Ardıç, bu gelişmenin özellikle tekstil, otomotiv yan sanayii ve kimya gibi sektörlerde Türkiye’nin pazar payını artırması için bir zemin oluşturabileceğini belirterek, “Rekabet avantajı sağlayabileceğimiz sektörlere daha fazla yoğunlaşarak, ABD pazarında alternatif tedarikçi olarak konumumuzu güçlendirebiliriz” ifadelerini kullandı.
"ASYA'DAN YATIRIMLAR TÜRKİYE'YE KAYABİLİR"
ABD’nin Asya ülkelerine uygulayacağı yüksek tarifelerin, bu ülkelerdeki üretim ve yatırımların yön değiştirmesine neden olabileceğine dikkat çeken Ardıç, Türkiye’nin bu dönüşümden fayda sağlayabilecek ülkeler arasında olduğunu belirtti.
“Coğrafi konumumuz, genç ve dinamik iş gücümüz, güçlü sanayi altyapımız ve lojistik avantajlarımızla yeni yatırımları çekme potansiyelimizi iyi değerlendirmeliyiz.” diyen Ardıç, bu sürecin dikkatli yönetilmesi gerektiğinin de altını çizdi.

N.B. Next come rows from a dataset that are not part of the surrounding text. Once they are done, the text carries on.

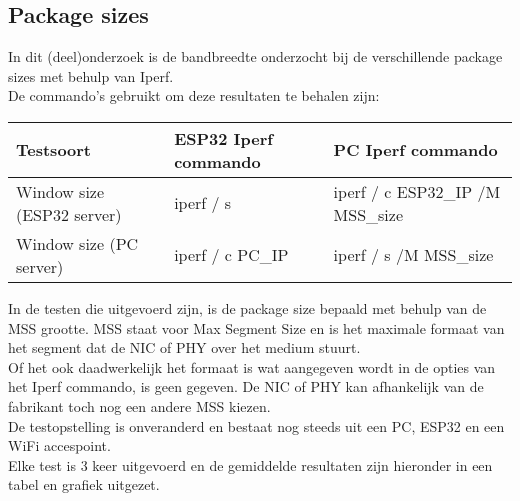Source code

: \documentclass[../DCM2_Verslag.tex]{subfiles}
\begin{document}
\subsection{Package sizes}
In dit (deel)onderzoek is de bandbreedte onderzocht bij de verschillende package sizes met behulp van Iperf. \\
De commando's gebruikt om deze resultaten te behalen zijn:\\
\begin{center}
\begin{tabular}{||l|l|l|}
   	 Testsoort & ESP32 Iperf commando & PC Iperf commando\\
   	 \hline \hline    
   	 Window size (ESP32 server) & iperf \-/ s & iperf \-/ c ESP32\_IP \-/M MSS\_size\\
   	 Window size (PC server) & iperf \-/ c PC\_IP & iperf \-/ s \-/M MSS\_size \\
   	 \hline
	\end{tabular}
\end{center}
In de testen die uitgevoerd zijn, is de package size bepaald met behulp van de MSS grootte. MSS staat voor Max Segment Size en is het maximale formaat van het segment dat de NIC of PHY over het medium stuurt. \\
Of het ook daadwerkelijk het formaat is wat aangegeven wordt in de opties van het Iperf commando, is geen gegeven. De NIC of PHY kan afhankelijk van de fabrikant toch nog een andere MSS kiezen.\\
De testopstelling is onveranderd en bestaat nog steeds uit een PC, ESP32 en een WiFi accespoint.\\
Elke test is 3 keer uitgevoerd en de gemiddelde resultaten zijn hieronder in een tabel en grafiek uitgezet.\\
\end{document}
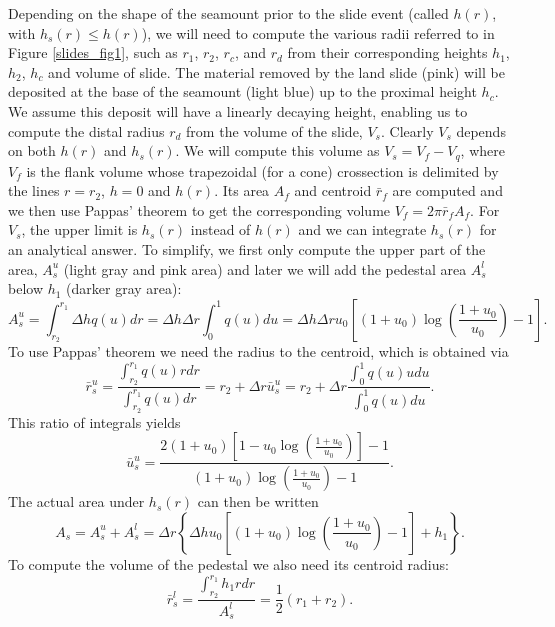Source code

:\documentclass[12pt,letterpaper,margin=0.5in]{report}
\begin{document}
Depending on the shape of the seamount prior to the slide event (called $h(r)$, with $h_s(r) \le h(r)$), we will need to compute the various radii referred
to in Figure \ref{slides_fig1}, such as $r_1$, $r_2$, $r_c$, and $r_d$ from their corresponding heights $h_1$, $h_2$, $h_c$ and volume of slide.
The material removed by the land slide (pink)
will be deposited at the base of the seamount (light blue) up to the proximal height $h_c$.  We assume this deposit will have a linearly
decaying height, enabling us to compute the distal radius $r_d$ from the volume of the slide, $V_s$.  Clearly $V_s$ depends
on both $h(r)$ and $h_s(r)$.  We will compute this volume as $V_s = V_f - V_q$, where $V_f$ is the flank volume whose
trapezoidal (for a cone) crossection is delimited by the lines $r = r_2$, $h = 0$ and $h(r)$.  Its area $A_f$ and centroid $\bar{r}_f$ are computed and
we then use Pappas' theorem to get the corresponding volume $V_f = 2 \pi \bar{r}_f A_f$.  For $V_s$, the upper limit is $h_s(r)$ instead of $h(r)$ and we can integrate
$h_s(r)$ for an analytical answer. To simplify, we first only compute the upper part of the area, $A^u_s$ (light gray and pink area)
and later we will add the pedestal area $A^l_s$ below $h_1$ (darker gray area):
\begin{equation}
A^u_s = \int_{r_2}^{r_1} \Delta h q(u) dr = \Delta h \Delta r \int_0^1 q(u) du = \Delta h \Delta r u_0 \left [ (1 + u_0) \log \left (\frac{1 + u_0}{u_0} \right ) - 1 \right ].
\end{equation}
To use Pappas' theorem we need the radius to the centroid, which is obtained via
\begin{equation}
\bar{r}^u_s = \frac{\int_{r_2}^{r_1}q(u)rdr}{\int_{r_2}^{r_1}q(u)dr} = r_2 + \Delta r \bar{u}_s^u = r_2 + \Delta r \frac{\int_0^1q(u)udu}{\int_0^1 q(u)du}.
\end{equation}
This ratio of integrals yields
\begin{equation}
\bar{u}^u_s = \frac{2(1 + u_0)\left [1 - u_0 \log \left ( \frac{1+u_0}{u_0} \right ) \right ] - 1}{(1 + u_0) \log \left (\frac{1 + u_0}{u_0} \right ) - 1}.
\end{equation}
The actual area under $h_s(r)$ can then be written
\begin{equation}
A_s = A^u_s + A^l_s =  \Delta r \left \{\Delta h u_0 \left [ (1 + u_0) \log \left (\frac{1 + u_0}{u_0} \right ) - 1 \right ] + h_1 \right \}.
\end{equation}
To compute the volume of the pedestal we also need its centroid radius:
\begin{equation}
\bar{r}^l_s = \frac{\int_{r_2}^{r_1} h_1 rdr}{A^l_s} = \frac{1}{2} (r_1 + r_2).
\end{equation}
\end{document}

"AVRUPA PAZARINDA REKABET ARTABİLİR"
Öte yandan Ardıç, Asya ülkelerinin ABD’deki pazar kayıplarını telafi etmek için Avrupa gibi alternatif pazarlara yönelmesinin, Türk ihracatçıları için daha yoğun bir rekabet ortamı yaratabileceği uyarısında da bulundu. “Bu nedenle stratejik planlama ve sektör bazlı destek politikaları önem kazanıyor” şeklinde konuştu.